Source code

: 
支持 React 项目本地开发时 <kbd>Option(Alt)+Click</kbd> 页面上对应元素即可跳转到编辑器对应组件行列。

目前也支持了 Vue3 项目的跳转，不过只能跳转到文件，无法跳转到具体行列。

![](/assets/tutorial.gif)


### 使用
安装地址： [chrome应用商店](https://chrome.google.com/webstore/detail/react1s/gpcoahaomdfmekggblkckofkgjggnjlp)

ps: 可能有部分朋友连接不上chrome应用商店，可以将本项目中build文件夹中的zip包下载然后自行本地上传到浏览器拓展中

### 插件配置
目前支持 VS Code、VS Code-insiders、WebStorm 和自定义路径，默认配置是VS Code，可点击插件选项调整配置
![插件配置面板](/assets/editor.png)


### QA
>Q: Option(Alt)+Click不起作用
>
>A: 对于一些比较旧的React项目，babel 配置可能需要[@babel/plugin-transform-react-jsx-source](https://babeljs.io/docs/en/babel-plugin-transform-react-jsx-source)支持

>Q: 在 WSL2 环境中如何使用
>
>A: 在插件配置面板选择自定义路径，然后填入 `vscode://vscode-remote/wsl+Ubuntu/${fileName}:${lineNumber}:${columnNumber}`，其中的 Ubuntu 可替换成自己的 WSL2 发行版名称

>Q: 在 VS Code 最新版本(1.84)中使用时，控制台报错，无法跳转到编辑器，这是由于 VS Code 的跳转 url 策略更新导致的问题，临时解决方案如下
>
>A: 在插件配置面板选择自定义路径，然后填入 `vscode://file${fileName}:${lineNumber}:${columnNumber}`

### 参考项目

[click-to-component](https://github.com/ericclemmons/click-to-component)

- _What is needed_:
Lines in the data that include the word "在插件配置面板选择自定义路径" should all be copied.

- _Answer box_:
>A: 在插件配置面板选择自定义路径，然后填入 `vscode://vscode-remote/wsl+Ubuntu/${fileName}:${lineNumber}:${columnNumber}`，其中的 Ubuntu 可替换成自己的 WSL2 发行版名称
>A: 在插件配置面板选择自定义路径，然后填入 `vscode://file${fileName}:${lineNumber}:${columnNumber}`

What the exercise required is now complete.